If a line in the data below includes the string "ImGui", please return a copy of it.

(Study material)

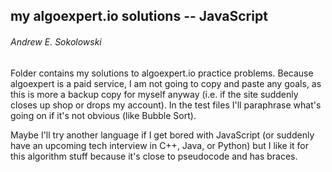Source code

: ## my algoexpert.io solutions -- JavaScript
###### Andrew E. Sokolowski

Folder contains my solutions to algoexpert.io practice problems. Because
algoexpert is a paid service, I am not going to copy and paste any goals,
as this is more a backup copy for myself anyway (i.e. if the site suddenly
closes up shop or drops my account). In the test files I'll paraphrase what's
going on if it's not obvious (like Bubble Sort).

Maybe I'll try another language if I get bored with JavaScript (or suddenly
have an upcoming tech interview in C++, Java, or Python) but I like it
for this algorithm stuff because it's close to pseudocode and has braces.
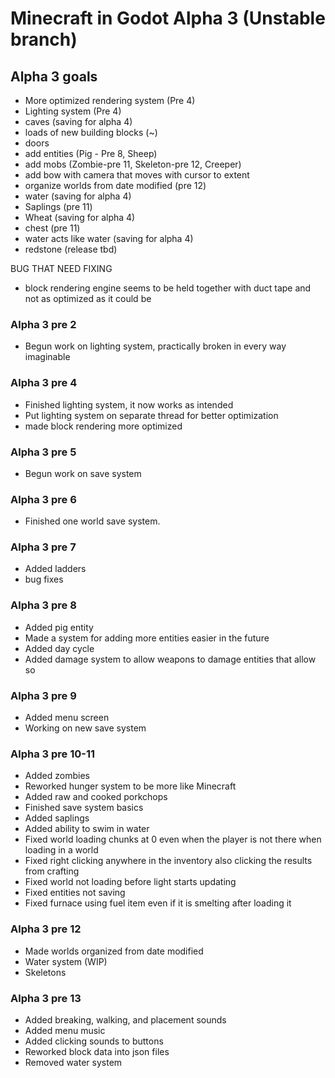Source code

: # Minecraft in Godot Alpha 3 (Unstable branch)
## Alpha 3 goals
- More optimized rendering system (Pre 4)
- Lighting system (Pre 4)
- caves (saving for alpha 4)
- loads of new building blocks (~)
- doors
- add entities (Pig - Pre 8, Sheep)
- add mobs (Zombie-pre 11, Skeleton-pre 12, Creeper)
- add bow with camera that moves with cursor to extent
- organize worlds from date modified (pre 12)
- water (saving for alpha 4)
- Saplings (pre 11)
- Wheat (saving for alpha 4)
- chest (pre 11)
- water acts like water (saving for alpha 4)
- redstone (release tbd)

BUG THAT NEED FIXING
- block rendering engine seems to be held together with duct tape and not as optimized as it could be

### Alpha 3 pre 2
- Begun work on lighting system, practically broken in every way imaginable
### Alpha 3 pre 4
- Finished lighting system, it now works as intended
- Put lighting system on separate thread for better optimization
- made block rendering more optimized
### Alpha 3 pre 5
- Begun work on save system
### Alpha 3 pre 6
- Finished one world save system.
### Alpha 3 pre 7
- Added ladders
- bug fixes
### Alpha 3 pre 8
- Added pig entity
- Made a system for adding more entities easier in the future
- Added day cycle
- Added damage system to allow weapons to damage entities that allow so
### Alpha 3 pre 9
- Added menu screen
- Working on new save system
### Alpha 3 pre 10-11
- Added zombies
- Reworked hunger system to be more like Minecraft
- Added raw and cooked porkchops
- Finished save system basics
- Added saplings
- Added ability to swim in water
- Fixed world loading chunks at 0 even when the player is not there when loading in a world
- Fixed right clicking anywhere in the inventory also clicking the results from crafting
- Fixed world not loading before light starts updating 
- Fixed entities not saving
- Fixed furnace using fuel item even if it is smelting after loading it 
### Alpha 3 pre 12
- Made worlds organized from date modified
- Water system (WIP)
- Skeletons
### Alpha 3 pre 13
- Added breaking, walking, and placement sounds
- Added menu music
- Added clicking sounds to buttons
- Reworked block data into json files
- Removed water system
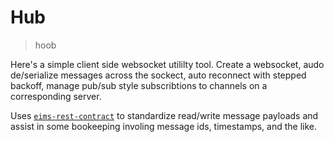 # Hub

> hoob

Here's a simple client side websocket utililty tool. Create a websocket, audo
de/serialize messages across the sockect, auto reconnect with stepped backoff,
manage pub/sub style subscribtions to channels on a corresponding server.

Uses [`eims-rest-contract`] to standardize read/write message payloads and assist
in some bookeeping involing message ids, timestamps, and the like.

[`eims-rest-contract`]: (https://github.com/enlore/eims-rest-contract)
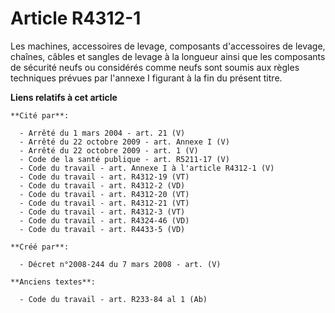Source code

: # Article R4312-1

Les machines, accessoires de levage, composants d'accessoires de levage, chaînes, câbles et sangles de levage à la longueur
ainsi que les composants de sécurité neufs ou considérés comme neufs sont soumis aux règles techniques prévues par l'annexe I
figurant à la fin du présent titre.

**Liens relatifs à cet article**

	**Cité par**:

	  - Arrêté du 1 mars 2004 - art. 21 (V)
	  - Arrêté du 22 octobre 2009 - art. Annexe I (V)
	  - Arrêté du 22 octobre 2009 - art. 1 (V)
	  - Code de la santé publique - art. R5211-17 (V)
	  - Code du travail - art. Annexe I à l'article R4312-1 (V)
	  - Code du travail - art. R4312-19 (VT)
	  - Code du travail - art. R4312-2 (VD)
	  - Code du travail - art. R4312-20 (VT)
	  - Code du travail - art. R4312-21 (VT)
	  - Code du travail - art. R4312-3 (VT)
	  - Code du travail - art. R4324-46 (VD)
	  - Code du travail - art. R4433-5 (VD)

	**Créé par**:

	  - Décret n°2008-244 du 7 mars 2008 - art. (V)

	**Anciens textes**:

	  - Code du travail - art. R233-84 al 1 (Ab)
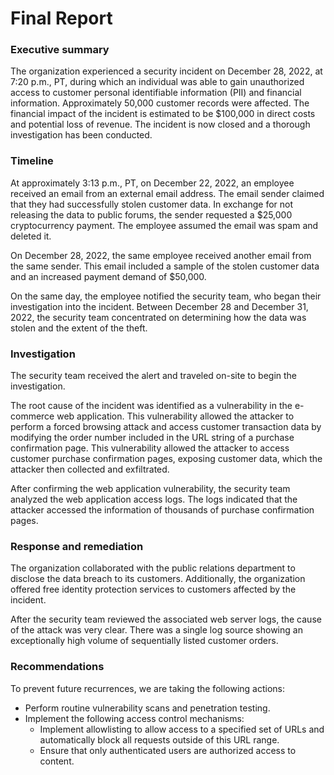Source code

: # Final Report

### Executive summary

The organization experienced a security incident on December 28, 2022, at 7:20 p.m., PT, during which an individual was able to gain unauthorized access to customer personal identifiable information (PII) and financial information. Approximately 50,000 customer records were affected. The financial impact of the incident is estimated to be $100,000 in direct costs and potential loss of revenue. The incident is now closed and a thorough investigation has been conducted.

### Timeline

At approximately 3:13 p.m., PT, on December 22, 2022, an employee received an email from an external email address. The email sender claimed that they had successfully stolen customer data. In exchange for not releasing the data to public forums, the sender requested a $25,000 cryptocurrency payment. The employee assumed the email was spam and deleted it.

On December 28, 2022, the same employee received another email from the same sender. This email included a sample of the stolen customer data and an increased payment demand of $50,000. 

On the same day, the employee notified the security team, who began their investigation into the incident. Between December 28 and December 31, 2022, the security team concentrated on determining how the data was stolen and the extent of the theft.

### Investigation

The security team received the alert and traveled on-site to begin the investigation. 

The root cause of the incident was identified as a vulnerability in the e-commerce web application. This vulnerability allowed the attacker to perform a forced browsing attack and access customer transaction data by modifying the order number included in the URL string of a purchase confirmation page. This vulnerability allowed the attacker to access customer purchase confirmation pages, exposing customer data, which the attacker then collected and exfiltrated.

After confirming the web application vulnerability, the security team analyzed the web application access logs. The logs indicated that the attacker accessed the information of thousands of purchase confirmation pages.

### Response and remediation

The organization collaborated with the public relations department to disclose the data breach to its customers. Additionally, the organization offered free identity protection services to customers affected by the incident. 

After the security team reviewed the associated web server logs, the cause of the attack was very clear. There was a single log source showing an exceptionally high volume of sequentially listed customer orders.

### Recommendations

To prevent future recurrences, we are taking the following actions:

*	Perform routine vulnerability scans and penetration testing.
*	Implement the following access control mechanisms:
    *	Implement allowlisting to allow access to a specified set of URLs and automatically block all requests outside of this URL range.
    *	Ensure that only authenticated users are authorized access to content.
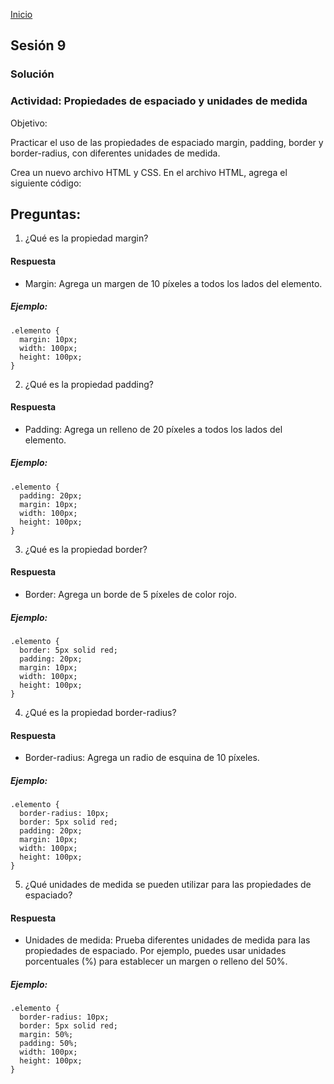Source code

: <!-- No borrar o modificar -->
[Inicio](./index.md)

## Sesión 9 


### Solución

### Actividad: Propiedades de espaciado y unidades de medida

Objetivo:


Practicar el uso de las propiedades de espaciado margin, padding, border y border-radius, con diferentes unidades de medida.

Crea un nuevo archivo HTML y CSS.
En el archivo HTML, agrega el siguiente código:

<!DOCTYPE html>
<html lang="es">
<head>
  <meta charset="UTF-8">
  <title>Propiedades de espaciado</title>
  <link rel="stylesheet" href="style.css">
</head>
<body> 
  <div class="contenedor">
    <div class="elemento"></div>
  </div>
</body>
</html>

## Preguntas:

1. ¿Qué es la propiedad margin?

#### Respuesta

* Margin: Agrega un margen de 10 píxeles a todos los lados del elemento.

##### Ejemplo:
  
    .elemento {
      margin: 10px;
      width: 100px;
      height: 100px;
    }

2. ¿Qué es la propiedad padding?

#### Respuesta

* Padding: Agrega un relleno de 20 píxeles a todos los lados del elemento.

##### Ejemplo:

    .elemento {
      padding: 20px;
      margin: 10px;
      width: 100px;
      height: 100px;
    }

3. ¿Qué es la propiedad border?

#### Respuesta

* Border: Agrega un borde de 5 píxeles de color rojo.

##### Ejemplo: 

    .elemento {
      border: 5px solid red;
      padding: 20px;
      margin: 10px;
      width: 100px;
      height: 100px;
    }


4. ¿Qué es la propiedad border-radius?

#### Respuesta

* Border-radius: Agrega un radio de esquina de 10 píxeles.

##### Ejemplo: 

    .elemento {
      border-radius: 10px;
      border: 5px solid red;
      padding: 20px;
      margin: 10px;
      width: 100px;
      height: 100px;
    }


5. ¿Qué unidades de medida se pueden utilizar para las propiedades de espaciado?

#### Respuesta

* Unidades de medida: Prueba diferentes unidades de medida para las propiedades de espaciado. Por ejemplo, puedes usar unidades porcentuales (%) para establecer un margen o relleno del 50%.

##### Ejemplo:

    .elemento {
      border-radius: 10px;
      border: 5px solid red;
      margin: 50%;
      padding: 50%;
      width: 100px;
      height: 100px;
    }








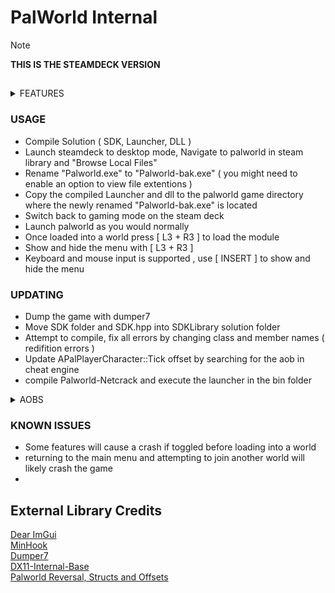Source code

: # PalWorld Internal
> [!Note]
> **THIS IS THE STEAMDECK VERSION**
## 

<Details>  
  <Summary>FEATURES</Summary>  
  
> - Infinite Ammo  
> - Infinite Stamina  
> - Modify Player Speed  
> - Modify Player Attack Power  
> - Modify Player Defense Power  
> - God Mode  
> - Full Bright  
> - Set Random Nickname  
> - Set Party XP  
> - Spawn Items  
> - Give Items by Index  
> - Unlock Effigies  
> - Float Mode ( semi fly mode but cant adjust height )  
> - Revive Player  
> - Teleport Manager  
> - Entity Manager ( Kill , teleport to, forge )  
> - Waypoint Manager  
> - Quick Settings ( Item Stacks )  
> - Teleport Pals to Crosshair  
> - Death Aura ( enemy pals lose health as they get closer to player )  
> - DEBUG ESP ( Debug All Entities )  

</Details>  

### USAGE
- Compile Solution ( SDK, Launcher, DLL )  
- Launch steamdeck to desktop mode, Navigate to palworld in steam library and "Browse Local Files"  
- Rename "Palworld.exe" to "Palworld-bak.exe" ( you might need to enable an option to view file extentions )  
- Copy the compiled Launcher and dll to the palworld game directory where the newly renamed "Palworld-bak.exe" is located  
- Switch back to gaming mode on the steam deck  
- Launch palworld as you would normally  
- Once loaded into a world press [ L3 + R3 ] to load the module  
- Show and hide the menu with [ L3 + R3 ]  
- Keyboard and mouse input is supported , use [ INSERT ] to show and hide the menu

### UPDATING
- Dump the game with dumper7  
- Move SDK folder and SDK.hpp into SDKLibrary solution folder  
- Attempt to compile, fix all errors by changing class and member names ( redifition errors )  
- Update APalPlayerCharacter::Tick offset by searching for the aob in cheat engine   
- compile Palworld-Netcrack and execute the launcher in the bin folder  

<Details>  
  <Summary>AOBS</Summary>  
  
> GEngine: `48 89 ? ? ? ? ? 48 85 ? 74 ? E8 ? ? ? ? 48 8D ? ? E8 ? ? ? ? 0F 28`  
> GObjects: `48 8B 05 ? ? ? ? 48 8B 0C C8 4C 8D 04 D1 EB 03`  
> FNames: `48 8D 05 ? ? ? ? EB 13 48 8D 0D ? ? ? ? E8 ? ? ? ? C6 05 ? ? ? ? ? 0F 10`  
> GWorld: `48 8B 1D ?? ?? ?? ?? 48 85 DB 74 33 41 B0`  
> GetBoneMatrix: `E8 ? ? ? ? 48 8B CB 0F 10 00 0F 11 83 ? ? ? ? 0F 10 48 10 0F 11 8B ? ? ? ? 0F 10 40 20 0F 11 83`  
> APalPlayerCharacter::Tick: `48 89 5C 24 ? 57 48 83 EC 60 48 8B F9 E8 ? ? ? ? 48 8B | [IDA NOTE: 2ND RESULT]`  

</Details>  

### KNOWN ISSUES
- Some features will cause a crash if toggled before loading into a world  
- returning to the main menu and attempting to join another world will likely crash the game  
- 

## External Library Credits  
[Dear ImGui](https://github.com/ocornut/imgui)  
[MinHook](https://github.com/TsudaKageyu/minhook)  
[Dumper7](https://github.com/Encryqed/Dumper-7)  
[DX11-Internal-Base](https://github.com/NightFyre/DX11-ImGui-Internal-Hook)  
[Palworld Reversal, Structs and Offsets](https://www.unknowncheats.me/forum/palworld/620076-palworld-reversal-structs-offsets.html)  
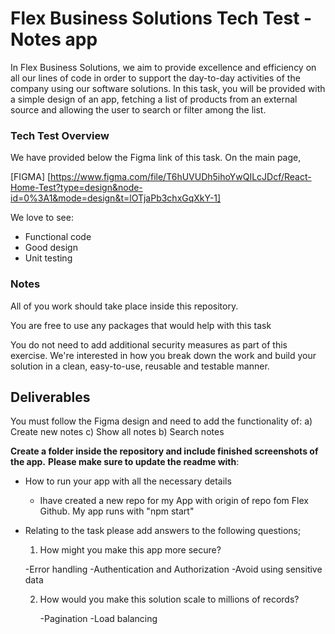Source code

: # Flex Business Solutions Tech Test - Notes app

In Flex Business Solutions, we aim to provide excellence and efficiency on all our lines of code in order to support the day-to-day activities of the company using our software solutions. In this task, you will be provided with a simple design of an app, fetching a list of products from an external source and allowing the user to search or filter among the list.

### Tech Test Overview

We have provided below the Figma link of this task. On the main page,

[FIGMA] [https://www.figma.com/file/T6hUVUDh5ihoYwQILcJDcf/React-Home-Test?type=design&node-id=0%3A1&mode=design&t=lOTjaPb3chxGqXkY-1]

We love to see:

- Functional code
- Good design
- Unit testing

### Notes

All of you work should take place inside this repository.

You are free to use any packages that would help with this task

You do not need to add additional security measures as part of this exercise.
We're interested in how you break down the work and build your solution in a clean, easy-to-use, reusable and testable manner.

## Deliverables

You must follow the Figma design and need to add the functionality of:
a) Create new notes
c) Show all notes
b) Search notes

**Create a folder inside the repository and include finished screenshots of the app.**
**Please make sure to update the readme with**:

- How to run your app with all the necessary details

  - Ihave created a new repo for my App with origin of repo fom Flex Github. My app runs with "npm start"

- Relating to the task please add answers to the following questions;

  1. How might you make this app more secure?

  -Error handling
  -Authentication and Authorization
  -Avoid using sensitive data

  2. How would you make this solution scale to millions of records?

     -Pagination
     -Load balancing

(End Study material)

__Written answer__:
[Dear ImGui](https://github.com/ocornut/imgui)  
[DX11-Internal-Base](https://github.com/NightFyre/DX11-ImGui-Internal-Hook)  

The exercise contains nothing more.